What is needed ->
Copy the result of filtering the entries below for lines that include the string "html".

Input data ->
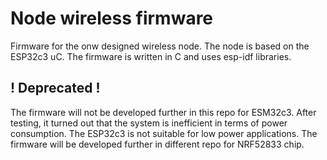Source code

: # Node wireless firmware
Firmware for the onw designed wireless node. The node is based on the ESP32c3 uC. The firmware is written in C and uses esp-idf libraries.

## ! Deprecated !
The firmware will not be developed further in this repo for ESM32c3. After testing, it turned out that the system is inefficient in terms of power consumption. The ESP32c3 is not suitable for low power applications. The firmware will be developed further in different repo for NRF52833 chip.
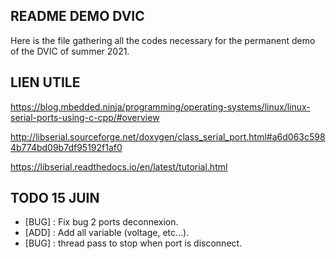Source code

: ## README DEMO DVIC

Here is the file gathering all the codes necessary for the permanent demo of the DVIC of summer 2021.

## LIEN UTILE
https://blog.mbedded.ninja/programming/operating-systems/linux/linux-serial-ports-using-c-cpp/#overview

http://libserial.sourceforge.net/doxygen/class_serial_port.html#a6d063c5984b774bd09b7df95192f1af0

https://libserial.readthedocs.io/en/latest/tutorial.html

## TODO 15 JUIN 
* [BUG]       : Fix bug 2 ports deconnexion.
* [ADD]       : Add all variable (voltage, etc...).
* [BUG]       : thread pass to stop when port is disconnect.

Your solution ->
http://libserial.sourceforge.net/doxygen/class_serial_port.html#a6d063c5984b774bd09b7df95192f1af0
https://libserial.readthedocs.io/en/latest/tutorial.html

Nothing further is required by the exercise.